Study material:
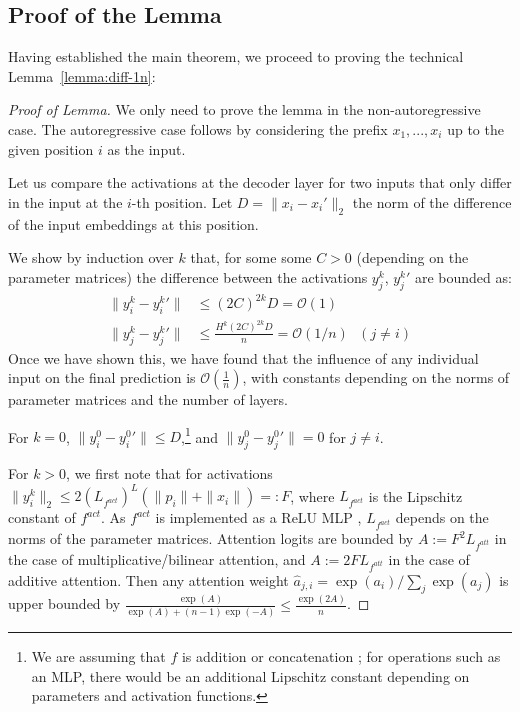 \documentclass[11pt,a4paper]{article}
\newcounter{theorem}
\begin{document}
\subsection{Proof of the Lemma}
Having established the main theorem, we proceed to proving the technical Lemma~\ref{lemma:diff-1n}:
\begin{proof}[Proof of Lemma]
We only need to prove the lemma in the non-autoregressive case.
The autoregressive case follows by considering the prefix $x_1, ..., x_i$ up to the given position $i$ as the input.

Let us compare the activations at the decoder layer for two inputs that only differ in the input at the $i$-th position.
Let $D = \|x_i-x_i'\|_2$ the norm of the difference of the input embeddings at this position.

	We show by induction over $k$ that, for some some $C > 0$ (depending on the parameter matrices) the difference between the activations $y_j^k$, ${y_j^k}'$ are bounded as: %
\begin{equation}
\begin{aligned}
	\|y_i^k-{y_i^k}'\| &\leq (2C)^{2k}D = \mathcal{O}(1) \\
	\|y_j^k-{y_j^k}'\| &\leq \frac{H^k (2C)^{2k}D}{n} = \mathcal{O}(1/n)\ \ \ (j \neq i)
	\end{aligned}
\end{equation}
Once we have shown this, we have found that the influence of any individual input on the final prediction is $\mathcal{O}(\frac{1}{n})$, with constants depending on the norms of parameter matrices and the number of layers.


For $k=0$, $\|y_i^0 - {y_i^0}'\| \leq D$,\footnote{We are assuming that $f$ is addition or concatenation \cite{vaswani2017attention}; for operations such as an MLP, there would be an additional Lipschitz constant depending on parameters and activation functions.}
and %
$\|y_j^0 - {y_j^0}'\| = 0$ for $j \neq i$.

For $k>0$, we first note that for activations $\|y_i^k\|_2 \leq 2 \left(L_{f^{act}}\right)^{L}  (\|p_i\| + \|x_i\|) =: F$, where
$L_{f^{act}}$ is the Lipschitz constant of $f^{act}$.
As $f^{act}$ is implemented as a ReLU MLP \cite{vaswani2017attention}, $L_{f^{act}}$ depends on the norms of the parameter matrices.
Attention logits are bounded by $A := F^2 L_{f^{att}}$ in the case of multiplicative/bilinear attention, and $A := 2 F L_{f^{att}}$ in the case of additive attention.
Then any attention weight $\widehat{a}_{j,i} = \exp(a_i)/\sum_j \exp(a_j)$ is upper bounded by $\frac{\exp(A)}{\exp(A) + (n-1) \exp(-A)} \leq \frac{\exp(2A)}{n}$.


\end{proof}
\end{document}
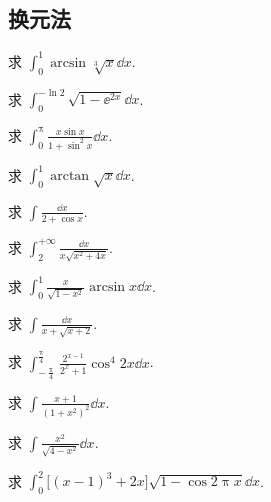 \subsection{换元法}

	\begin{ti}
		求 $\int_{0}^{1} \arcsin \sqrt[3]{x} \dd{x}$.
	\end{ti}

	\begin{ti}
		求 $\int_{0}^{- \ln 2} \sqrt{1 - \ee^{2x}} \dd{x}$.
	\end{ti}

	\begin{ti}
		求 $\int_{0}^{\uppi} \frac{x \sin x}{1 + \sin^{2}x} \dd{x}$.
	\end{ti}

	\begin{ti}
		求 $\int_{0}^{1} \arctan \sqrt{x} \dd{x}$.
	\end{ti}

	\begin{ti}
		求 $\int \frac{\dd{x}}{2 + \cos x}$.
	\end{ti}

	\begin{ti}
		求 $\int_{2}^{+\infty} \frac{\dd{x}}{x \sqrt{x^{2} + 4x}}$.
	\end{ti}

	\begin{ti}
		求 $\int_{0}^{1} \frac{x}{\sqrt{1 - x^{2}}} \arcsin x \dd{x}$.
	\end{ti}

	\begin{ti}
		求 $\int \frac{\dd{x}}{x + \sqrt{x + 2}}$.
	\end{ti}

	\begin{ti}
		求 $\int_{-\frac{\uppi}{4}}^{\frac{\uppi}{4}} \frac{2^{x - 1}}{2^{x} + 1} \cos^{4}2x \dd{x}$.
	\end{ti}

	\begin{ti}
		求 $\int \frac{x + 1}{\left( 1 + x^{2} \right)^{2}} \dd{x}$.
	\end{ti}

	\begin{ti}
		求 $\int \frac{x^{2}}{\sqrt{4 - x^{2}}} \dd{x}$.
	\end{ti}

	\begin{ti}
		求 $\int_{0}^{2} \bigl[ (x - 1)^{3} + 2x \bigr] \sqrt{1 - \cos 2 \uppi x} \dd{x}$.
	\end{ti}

What you need to do:
Lines in the data that include the word "uppi" should all be copied.

Problem solution:
		求 $\int_{0}^{\uppi} \frac{x \sin x}{1 + \sin^{2}x} \dd{x}$.
		求 $\int_{-\frac{\uppi}{4}}^{\frac{\uppi}{4}} \frac{2^{x - 1}}{2^{x} + 1} \cos^{4}2x \dd{x}$.
		求 $\int_{0}^{2} \bigl[ (x - 1)^{3} + 2x \bigr] \sqrt{1 - \cos 2 \uppi x} \dd{x}$.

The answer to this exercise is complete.